WHAT YOU ARE ASKED TO DO ▸ Go through the data and copy each line that holds "high".

Stored data entries:
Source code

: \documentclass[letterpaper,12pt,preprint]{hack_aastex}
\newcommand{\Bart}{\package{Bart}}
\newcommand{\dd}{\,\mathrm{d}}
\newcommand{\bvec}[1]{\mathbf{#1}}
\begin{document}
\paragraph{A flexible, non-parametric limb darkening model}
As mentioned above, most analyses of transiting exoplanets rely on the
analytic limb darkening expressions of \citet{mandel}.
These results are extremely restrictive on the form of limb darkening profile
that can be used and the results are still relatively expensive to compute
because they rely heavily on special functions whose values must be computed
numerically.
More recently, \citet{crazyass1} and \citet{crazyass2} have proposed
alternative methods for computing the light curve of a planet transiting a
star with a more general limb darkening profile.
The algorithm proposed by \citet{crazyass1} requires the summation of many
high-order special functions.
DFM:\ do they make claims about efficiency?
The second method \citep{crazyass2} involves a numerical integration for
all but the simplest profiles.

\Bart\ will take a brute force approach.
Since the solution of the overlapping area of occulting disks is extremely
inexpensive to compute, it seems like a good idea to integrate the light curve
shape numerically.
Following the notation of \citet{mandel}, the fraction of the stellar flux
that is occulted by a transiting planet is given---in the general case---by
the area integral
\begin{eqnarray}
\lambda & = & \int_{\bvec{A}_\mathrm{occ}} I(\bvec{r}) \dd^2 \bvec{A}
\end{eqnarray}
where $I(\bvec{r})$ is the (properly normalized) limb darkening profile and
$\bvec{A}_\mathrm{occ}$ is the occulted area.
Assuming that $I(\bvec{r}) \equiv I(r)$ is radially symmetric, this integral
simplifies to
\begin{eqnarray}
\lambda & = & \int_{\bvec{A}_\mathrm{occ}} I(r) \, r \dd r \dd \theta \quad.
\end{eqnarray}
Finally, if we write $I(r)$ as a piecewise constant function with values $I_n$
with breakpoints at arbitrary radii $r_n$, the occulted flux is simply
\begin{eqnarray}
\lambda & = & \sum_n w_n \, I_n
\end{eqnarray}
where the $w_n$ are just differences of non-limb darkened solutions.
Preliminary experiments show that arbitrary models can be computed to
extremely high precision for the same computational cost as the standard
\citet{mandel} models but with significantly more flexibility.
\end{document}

SOLUTION ▸
high-order special functions.
extremely high precision for the same computational cost as the standard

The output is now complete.